Abstract: Dear Dr. Garcovich and Dr. Aiuto,
We truly appreciate your interest in European Journal of Paediatric Dentistry.
As you know, the aim and scope of the European Journal of Paediatric Dentistry has always been to promote research in all aspects of dentistry related to children, including interceptive orthodontics and studies on children and young adults with special needs.

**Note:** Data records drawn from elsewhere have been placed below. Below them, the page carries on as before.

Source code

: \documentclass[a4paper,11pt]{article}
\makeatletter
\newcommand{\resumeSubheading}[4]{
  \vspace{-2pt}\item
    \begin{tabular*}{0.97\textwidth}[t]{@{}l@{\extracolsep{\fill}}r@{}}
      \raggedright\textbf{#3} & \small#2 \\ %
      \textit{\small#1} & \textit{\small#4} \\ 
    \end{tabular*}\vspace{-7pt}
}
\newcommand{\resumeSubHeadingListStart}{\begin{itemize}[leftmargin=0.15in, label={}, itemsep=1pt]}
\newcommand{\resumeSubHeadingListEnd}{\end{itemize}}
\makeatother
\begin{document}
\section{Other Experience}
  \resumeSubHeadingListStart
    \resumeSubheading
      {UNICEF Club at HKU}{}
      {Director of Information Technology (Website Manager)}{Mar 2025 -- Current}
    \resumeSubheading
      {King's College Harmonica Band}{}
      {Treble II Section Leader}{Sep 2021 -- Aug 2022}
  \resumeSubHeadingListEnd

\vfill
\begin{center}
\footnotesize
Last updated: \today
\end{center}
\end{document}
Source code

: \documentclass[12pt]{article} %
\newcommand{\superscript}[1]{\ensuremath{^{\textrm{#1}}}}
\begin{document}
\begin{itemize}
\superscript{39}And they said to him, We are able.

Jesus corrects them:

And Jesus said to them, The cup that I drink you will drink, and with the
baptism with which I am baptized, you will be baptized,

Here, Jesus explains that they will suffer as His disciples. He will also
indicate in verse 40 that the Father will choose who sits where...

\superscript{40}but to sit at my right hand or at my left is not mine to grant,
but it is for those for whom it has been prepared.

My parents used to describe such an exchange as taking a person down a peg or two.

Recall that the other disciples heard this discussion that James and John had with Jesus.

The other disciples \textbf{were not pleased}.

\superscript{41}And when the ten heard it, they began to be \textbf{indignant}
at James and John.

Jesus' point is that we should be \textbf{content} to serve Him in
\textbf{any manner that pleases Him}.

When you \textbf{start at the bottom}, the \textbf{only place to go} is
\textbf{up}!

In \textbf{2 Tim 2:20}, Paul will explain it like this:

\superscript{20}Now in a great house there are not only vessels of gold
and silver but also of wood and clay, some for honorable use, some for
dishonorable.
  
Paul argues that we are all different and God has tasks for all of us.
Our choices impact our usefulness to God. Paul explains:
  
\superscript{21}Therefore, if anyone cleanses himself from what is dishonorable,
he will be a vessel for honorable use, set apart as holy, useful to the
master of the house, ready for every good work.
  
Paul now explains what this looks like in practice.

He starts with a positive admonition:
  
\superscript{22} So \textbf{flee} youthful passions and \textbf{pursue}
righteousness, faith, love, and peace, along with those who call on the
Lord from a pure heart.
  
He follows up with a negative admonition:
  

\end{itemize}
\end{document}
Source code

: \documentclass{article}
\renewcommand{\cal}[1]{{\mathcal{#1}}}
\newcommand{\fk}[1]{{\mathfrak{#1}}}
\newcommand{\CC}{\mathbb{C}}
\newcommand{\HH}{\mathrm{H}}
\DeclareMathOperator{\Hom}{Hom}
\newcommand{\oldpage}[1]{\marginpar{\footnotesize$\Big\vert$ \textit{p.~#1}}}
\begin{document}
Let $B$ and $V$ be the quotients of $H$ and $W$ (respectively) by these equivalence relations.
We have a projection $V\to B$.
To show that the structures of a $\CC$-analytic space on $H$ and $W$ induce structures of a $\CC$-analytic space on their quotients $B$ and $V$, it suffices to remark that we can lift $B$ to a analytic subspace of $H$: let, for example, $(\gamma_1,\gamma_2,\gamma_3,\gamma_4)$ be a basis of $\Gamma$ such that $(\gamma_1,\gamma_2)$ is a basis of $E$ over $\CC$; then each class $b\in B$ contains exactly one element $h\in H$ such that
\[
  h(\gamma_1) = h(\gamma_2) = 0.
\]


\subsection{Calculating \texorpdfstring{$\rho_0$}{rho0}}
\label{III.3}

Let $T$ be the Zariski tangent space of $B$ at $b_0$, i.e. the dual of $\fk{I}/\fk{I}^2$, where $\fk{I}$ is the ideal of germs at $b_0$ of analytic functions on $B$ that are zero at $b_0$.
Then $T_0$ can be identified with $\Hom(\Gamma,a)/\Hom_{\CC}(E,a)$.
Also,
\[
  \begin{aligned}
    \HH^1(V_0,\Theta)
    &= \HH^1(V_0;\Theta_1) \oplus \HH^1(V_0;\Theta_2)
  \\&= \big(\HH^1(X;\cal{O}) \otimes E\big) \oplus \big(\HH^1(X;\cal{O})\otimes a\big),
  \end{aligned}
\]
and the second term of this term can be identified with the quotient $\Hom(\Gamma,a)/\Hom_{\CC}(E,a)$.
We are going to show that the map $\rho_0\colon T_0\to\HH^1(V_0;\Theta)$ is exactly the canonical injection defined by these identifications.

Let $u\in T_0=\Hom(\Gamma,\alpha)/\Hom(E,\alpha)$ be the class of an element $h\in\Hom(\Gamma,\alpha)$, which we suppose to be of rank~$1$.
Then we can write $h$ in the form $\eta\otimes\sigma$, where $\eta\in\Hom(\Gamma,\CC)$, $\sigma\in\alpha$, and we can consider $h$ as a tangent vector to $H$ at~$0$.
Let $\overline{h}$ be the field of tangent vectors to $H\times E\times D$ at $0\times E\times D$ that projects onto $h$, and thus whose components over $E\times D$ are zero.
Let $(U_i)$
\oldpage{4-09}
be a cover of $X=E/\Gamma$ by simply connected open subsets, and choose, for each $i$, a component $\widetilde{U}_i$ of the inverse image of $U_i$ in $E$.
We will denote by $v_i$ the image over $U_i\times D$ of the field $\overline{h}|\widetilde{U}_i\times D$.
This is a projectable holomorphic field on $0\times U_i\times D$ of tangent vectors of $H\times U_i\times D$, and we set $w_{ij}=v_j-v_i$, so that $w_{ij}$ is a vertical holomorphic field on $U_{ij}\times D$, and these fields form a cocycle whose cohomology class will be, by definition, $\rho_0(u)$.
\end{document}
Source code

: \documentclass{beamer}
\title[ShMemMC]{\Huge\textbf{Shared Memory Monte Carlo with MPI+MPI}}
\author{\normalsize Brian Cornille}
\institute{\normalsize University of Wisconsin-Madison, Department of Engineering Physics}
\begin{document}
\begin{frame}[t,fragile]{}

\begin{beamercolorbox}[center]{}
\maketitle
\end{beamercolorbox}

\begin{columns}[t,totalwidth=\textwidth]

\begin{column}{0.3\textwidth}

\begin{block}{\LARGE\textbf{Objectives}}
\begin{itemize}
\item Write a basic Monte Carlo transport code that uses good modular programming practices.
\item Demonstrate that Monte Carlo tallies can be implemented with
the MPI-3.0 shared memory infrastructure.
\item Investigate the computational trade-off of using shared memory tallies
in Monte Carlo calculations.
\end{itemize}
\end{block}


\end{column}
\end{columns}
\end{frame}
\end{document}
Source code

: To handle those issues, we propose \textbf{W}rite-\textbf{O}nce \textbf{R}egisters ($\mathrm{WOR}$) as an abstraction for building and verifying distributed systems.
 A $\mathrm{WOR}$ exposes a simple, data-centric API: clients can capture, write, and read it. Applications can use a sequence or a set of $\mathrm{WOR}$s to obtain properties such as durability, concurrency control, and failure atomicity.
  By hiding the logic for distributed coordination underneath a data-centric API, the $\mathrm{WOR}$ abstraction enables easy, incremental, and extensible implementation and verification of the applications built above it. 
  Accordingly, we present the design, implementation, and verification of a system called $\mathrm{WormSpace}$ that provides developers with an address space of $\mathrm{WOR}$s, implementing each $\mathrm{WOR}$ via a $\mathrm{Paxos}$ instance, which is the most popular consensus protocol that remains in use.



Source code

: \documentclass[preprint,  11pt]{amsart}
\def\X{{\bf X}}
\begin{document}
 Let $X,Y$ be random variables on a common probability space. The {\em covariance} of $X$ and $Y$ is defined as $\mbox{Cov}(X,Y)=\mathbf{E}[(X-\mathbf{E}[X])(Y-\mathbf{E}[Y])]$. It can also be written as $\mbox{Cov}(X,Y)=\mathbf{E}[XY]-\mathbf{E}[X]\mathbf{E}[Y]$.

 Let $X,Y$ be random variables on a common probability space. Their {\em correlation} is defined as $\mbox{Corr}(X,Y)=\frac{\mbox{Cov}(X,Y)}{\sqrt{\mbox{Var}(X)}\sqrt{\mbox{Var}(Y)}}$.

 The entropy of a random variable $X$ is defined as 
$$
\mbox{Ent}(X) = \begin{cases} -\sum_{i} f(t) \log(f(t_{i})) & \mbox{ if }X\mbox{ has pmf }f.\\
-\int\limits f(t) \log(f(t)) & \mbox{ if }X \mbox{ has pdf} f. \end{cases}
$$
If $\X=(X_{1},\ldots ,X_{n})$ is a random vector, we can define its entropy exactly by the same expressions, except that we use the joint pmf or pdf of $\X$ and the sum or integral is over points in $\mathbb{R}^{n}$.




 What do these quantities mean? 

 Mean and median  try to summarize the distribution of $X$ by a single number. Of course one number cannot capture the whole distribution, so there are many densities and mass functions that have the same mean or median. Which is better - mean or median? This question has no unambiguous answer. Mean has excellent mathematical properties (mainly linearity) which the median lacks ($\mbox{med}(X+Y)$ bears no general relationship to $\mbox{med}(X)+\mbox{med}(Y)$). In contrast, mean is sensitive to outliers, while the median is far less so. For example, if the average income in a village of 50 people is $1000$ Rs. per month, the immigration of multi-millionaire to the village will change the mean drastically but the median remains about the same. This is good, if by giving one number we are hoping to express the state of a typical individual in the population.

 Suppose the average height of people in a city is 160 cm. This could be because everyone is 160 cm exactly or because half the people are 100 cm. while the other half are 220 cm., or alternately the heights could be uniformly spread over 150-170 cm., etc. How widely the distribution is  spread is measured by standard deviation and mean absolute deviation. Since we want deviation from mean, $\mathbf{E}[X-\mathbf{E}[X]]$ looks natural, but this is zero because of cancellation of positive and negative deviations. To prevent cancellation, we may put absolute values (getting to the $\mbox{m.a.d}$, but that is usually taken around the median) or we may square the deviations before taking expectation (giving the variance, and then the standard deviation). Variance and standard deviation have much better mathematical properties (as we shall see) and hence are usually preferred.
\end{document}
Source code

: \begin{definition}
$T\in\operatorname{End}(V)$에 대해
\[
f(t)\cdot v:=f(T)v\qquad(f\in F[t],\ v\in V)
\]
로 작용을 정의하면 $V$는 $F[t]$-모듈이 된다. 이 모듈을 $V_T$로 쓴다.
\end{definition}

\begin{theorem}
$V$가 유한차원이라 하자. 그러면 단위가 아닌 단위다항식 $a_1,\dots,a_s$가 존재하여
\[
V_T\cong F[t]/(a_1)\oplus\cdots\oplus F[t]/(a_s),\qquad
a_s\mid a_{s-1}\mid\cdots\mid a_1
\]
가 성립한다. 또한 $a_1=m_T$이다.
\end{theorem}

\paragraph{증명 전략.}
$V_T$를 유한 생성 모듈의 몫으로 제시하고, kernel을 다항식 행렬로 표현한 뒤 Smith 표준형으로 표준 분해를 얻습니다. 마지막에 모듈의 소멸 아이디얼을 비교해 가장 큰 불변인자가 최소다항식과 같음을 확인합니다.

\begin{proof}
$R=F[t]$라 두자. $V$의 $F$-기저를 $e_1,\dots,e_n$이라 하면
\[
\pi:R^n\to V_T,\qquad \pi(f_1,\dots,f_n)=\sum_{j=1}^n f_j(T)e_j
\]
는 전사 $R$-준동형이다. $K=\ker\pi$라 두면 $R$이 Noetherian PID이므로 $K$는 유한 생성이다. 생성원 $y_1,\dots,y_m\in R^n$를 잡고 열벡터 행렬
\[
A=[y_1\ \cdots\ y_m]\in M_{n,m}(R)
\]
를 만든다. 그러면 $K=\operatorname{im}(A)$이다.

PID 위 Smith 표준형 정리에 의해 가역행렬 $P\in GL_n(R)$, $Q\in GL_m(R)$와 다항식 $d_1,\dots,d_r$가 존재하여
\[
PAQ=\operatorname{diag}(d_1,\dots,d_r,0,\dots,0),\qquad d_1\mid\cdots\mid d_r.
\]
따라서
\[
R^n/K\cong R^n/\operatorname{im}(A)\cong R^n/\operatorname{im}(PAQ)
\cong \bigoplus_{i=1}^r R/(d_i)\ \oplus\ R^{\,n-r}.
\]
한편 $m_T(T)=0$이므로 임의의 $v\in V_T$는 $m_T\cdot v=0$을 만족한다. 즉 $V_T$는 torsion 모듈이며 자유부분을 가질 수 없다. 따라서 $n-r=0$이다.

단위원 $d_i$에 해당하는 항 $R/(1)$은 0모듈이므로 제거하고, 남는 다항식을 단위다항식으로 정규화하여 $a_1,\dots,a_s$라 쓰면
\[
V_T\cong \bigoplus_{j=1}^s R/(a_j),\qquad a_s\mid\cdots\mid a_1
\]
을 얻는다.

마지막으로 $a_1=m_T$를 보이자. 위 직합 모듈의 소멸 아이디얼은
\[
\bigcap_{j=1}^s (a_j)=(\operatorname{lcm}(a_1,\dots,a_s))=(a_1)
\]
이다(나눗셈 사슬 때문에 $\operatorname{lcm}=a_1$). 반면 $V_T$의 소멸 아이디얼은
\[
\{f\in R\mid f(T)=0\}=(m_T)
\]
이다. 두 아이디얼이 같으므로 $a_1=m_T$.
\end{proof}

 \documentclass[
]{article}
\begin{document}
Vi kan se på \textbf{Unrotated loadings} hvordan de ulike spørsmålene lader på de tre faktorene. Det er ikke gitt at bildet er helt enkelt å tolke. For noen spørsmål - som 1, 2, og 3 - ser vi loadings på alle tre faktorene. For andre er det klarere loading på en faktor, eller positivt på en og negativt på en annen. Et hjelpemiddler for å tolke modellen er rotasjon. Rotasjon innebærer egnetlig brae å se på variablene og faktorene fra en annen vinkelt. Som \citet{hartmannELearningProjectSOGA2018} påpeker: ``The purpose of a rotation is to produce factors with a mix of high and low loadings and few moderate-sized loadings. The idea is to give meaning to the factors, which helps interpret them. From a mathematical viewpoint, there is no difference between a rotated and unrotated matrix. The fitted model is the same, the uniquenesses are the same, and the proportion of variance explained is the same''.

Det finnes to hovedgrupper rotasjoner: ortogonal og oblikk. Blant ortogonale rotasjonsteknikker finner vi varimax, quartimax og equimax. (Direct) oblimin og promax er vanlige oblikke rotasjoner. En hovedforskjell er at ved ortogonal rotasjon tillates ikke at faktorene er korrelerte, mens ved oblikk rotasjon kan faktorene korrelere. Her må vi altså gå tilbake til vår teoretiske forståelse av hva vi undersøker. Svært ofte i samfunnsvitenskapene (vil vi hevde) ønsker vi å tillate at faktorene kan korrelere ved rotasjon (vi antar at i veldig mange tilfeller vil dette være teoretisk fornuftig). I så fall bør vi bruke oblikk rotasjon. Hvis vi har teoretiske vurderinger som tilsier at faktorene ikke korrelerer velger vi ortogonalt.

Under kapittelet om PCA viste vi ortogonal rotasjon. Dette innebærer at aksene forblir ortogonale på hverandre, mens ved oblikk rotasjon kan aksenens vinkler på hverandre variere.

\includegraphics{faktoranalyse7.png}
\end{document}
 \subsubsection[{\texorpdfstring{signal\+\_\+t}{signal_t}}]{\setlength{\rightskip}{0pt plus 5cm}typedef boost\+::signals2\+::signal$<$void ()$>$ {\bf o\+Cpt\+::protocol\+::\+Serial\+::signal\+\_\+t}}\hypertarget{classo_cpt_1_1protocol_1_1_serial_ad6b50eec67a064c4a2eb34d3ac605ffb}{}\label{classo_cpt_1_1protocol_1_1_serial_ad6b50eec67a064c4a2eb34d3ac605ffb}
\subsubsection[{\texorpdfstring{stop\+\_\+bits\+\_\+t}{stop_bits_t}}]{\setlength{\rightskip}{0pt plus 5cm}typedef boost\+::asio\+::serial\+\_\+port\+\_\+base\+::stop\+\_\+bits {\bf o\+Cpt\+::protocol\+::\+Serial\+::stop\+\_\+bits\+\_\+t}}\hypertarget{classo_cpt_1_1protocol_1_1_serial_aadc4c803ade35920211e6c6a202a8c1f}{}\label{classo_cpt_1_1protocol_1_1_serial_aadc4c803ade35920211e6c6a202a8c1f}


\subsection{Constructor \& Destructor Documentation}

I strongly believe that orthodontic subjects play a leading role in a paediatric journal. Malocclusion is considered the third priority for oral health disease according to the World Health Organization. An orthodontic problem can affect several oral functions such as chewing, swallowing and speaking [Mohd Toseef Khan et al., 2013] and we also know that malocclusion in primary dentition represents a relevant risk factor for further occlusal disorders related to either mixed and permanent dentitions [Stahl et al., 2008]. According to a recent study [Lombardo et al., 2020], malocclusion reaches the highest worldwide prevalence (54%) since early childhood, during the deciduous dentition period, and keeps unvaried this standard up to permanent dentition (54%). Relying on these prevalence data, malocclusions represent a relevant oral health problem as well as an economic burden for either the families of affected children or dental health public services. Nowadays, health care is stronger and paediatric dentistry should be carried out by a team able to deal adequately with children’s health in every field, from prevention to illness, from the birth to the growth.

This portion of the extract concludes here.